Он глотал, не разбирая частей,
Пока от брата не остался лишь произвол.
Потом пополз по скользким стенкам ввысь,
Оставляя след из пены и крови.
Он знал: Чтобы выжить здесь, нужно лезть выше, ну же, тянись!
Тебе нужно стать чумой в этом тесном просторе.
Он сбросил шкуру, стал почти прозрачный,
Как призрак, сотканный из голых нервов.
И ждал, когда новорождённый червь внебрачный
Пошевелится в этом мире консервов.
И когда тот клюнул на свет, он навалился,
Впился в глазницы, в нежное темя.
И жевал, и чавкал, и хрипел, весь извился,
Пока банка не затихла,превращаясь в бремя.

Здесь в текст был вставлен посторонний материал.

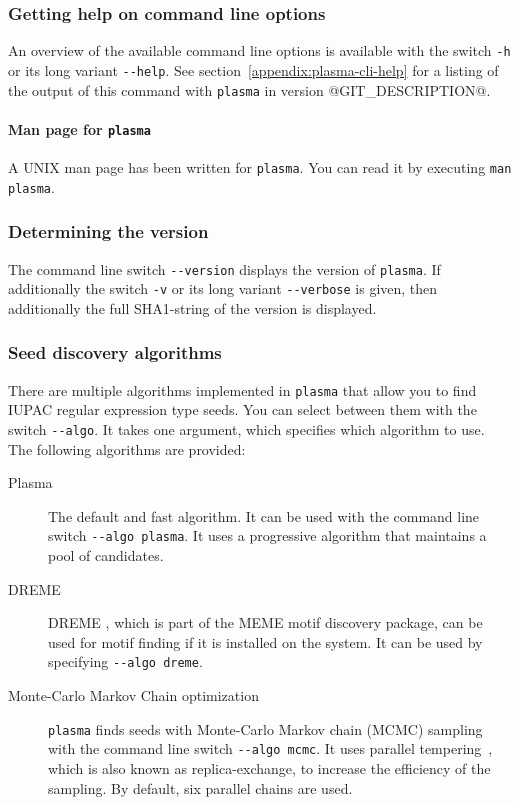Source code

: \documentclass[a4paper]{article}
\makeatletter
\newcommand{\plasma}[0]{\texttt{plasma}}
\newcommand{\version}[0]{@GIT_DESCRIPTION@}
\makeatother
\begin{document}
\subsubsection{Getting help on command line options}
An overview of the available command line options is available with the switch \verb|-h| or its long variant \verb|--help|.
See section~\ref{appendix:plasma-cli-help} for a listing of the output of this command with \plasma{} in version \version{}.

\paragraph{Man page for \plasma{}}
A UNIX man page has been written for \plasma{}.
You can read it by executing \verb|man plasma|.

\subsubsection{Determining the version}
The command line switch \verb|--version| displays the version of \plasma{}.
If additionally the switch \verb|-v| or its long variant \verb|--verbose| is given, then additionally the full SHA1-string of the version is displayed.

\subsubsection{Seed discovery algorithms}
\label{section:plasma-MCMC}
There are multiple algorithms implemented in \plasma{} that allow you to find IUPAC regular expression type seeds.
You can select between them with the switch \verb|--algo|.
It takes one argument, which specifies which algorithm to use.
The following algorithms are provided:
\begin{description}
  \item[Plasma]
    The default and fast algorithm.
    It can be used with the command line switch \verb|--algo plasma|.
    It uses a progressive algorithm that maintains a pool of candidates.
  \item[DREME]
    DREME \cite{Bailey2011}, which is part of the MEME motif discovery package, can be used for motif finding if it is installed on the system.
    It can be used by specifying \verb|--algo dreme|.
  \item[Monte-Carlo Markov Chain optimization]
    \plasma{} finds seeds with Monte-Carlo Markov chain (MCMC) sampling with the command line switch \verb|--algo mcmc|.
    It uses parallel tempering~\cite{Earl2005}, which is also known as replica-exchange, to increase the efficiency of the sampling.
    By default, six parallel chains are used.
\end{description}
\end{document}
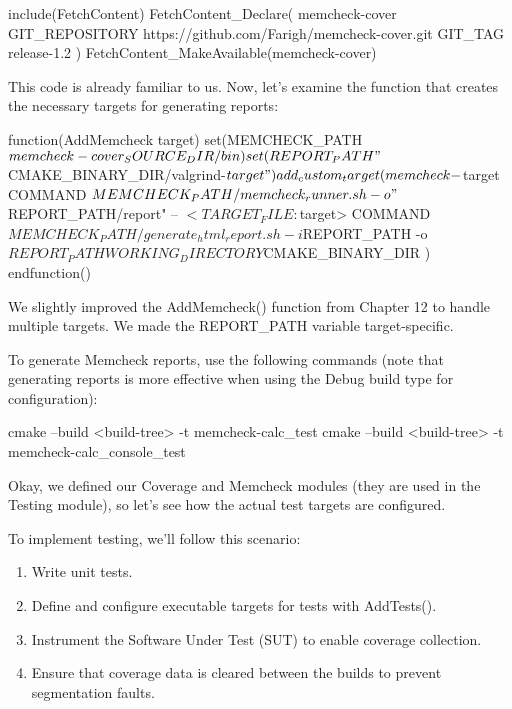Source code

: 
\begin{cmake}
include(FetchContent)
FetchContent_Declare(
    memcheck-cover
    GIT_REPOSITORY https://github.com/Farigh/memcheck-cover.git
    GIT_TAG release-1.2
)
FetchContent_MakeAvailable(memcheck-cover)
\end{cmake}

This code is already familiar to us. Now, let’s examine the function that creates the necessary targets for generating reports:


\begin{cmake}
function(AddMemcheck target)
    set(MEMCHECK_PATH ${memcheck-cover_SOURCE_DIR}/bin)
    set(REPORT_PATH "${CMAKE_BINARY_DIR}/valgrind-${target}")
    add_custom_target(memcheck-${target}
        COMMAND ${MEMCHECK_PATH}/memcheck_runner.sh -o
            "${REPORT_PATH}/report"
            -- $<TARGET_FILE:${target}>
        COMMAND ${MEMCHECK_PATH}/generate_html_report.sh
            -i ${REPORT_PATH}
            -o ${REPORT_PATH}
        WORKING_DIRECTORY ${CMAKE_BINARY_DIR}
    )
endfunction()
\end{cmake}

We slightly improved the AddMemcheck() function from Chapter 12 to handle multiple targets. We made the REPORT\_PATH variable target-specific.

To generate Memcheck reports, use the following commands (note that generating reports is more effective when using the Debug build type for configuration):

\begin{shell}
cmake --build <build-tree> -t memcheck-calc_test
cmake --build <build-tree> -t memcheck-calc_console_test
\end{shell}

Okay, we defined our Coverage and Memcheck modules (they are used in the Testing module), so let’s see how the actual test targets are configured.


To implement testing, we’ll follow this scenario:

\begin{enumerate}
\item
Write unit tests.

\item
Define and configure executable targets for tests with AddTests().

\item
Instrument the Software Under Test (SUT) to enable coverage collection.

\item
Ensure that coverage data is cleared between the builds to prevent segmentation faults.
\end{enumerate}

А потом лежал, раздутый, в центре,
Среди осколков хитиновых и слизи.
И ждал ножа, что вскроет проход к его пещере.
Но Бог не услышал об этом капризе.
Он строил дворец из пустых оболочек,
Плел кокон из прожилок и слюны.
И молился банке, напоминающей Бога кусочек,
О консервном ноже и миге тишины.
Но однажды банку поставили на огонь.
Вода зашептала: «Твои муки — ничтожны».
И он, император, в сосуде заключен ,
Понял, что стал просто заложник.
И сварился он заживо, не изменив лица,
Хрустнув на зубах у сержанта Петрова.
Лишь одинокий ломтик мясца
Разделил его участь сурово.
А в пустой банке, что выбросили в ржавый бак,
Новый червь-сирота шептал в темноте:
«Я буду жестоким. Я не осяду впросак.
Мир не стоит ни капли в твоей пустоте».